Key Takeaways:
- Nvidia announced a revenue-sharing model for its AI chips on July 2
- The stock has gained 12% in 2026, trailing the SOX index's 80% Q2 surge
- Hyperscaler in-house chips and decelerating growth threaten Nvidia's dominance
Key Takeaways:

Nvidia's stock has gained just 12% this year, trailing the PHLX Semiconductor Index's 80% second-quarter surge, as investors question whether the company's new revenue-sharing model can sustain growth beyond its dominant AI chip business.
"The revenue-sharing approach lets Nvidia capture value from the entire AI stack, not just the silicon," said Stacy Rasgon, senior analyst at Bernstein. "But the market wants to see concrete numbers, not just a strategy."
Nvidia's plan, announced July 2, would allow cloud providers and enterprise customers to pay a recurring fee tied to the revenue generated by Nvidia's chips in their data centers, rather than a one-time hardware purchase. The model mirrors how software companies shifted from licenses to subscriptions, but applied to physical hardware — a first for the semiconductor industry. Nvidia did not disclose the revenue split percentage or which customers have signed on.
The announcement comes as Nvidia faces mounting competitive pressure. Amazon's Trainium 3, built on TSMC's 3nm process, and Meta's in-house chip efforts threaten to erode Nvidia's estimated 80% share of the AI accelerator market. Meanwhile, hyperscalers including Amazon, Microsoft, and Alphabet are projected to spend more than $650 billion on AI infrastructure this year, according to Nomura, but much of that spending is diversifying away from Nvidia's H100 and B200 processors.
Why the market isn't buying it yet
Nvidia's data center revenue reached $47.5 billion in its most recent fiscal year, but growth is decelerating from the triple-digit rates of 2024 and 2025. The revenue-sharing model could smooth out the boom-bust cycle of hardware procurement — cloud providers typically buy chips in large batches, then pause — but it also shifts revenue recognition from upfront to recurring, which could pressure near-term reported revenue.
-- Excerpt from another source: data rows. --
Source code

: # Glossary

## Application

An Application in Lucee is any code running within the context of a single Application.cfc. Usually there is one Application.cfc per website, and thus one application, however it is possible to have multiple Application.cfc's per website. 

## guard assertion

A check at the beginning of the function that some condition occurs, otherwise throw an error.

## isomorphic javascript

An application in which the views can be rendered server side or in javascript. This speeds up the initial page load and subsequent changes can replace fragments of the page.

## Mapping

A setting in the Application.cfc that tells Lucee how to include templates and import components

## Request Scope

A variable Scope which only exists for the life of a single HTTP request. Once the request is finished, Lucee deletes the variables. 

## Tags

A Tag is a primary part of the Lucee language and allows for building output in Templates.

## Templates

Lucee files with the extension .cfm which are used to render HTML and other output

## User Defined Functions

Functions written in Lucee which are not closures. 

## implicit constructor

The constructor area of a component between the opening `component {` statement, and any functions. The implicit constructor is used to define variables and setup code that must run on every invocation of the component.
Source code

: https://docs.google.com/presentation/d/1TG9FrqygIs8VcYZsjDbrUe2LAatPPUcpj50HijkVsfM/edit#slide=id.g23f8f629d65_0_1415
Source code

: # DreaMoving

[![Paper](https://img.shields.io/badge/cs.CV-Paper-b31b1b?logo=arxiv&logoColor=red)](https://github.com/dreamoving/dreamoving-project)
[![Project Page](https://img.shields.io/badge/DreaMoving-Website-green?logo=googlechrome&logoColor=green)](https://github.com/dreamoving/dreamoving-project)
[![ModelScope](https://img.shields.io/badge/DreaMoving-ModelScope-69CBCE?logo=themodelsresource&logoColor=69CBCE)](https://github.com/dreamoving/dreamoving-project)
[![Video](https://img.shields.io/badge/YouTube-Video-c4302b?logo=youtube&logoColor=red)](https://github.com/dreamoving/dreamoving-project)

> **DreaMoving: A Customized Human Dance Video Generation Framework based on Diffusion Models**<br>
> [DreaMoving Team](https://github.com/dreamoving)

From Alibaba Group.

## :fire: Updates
The PHLX Semiconductor Index surged more than 80% in the second quarter, its best three-month stretch since 2020, driven by AI infrastructure spending. Nvidia, the index's largest component by market weight, has been a laggard. The VanEck Fabless Semiconductor ETF (SMHX), which holds Nvidia as its top position at 19.06% of assets, has returned about 68% year to date — outperforming Nvidia's single-stock return by a wide margin.
Nomura analysts led by Aaron Jeng published a 119-page deep dive on the semiconductor sector this week, arguing the chip rally has further to run. They cited overlooked bottlenecks in chip-on-wafer-on-substrate packaging, which they said could constrain supply through 2027, and noted that hyperscalers "can't stop spending" as memory-chip costs rise and data-center buildouts accelerate.
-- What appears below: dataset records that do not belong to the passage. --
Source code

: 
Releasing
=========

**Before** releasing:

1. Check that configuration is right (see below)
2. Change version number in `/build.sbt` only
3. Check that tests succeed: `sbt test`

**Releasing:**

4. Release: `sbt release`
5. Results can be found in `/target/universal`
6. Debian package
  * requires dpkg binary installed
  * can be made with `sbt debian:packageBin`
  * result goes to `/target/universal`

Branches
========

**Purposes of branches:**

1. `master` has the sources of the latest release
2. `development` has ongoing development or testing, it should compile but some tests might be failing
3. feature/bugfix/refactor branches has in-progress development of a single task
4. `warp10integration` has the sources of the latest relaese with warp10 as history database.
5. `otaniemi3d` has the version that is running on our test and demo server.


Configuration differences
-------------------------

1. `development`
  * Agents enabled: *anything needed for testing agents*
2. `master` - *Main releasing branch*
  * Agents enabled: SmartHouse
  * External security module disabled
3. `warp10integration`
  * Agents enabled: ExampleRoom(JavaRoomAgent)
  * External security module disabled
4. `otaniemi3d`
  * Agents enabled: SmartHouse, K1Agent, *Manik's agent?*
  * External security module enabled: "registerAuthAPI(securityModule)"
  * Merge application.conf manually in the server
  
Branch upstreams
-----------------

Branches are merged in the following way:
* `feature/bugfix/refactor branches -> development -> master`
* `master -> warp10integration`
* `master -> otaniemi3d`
What's at stake for investors
Nvidia trades at roughly 35 times forward earnings, a premium to the broader semiconductor sector's 22 times multiple. The revenue-sharing model, if adopted widely, could justify that premium by converting Nvidia from a cyclical hardware supplier into a recurring-revenue platform — but only if customers agree to the terms.
The risk is that hyperscalers building their own chips — Amazon with Trainium, Google with TPU, Meta with its in-house designs — see little reason to lock into long-term Nvidia revenue-sharing agreements. If adoption is limited to smaller cloud providers and enterprise customers, the financial impact may be negligible relative to Nvidia's $3.2 trillion market capitalization.
"Investors seem to be experiencing AI fatigue," veteran market strategist Ed Yardeni wrote in a recent note. "They are questioning whether the hyperscalers' massive spending on AI infrastructure will ever pay off." For Nvidia, the revenue-sharing plan is an attempt to answer that question — but the stock's continued underperformance suggests the market is waiting for proof.
This article is for informational purposes only and does not constitute investment advice.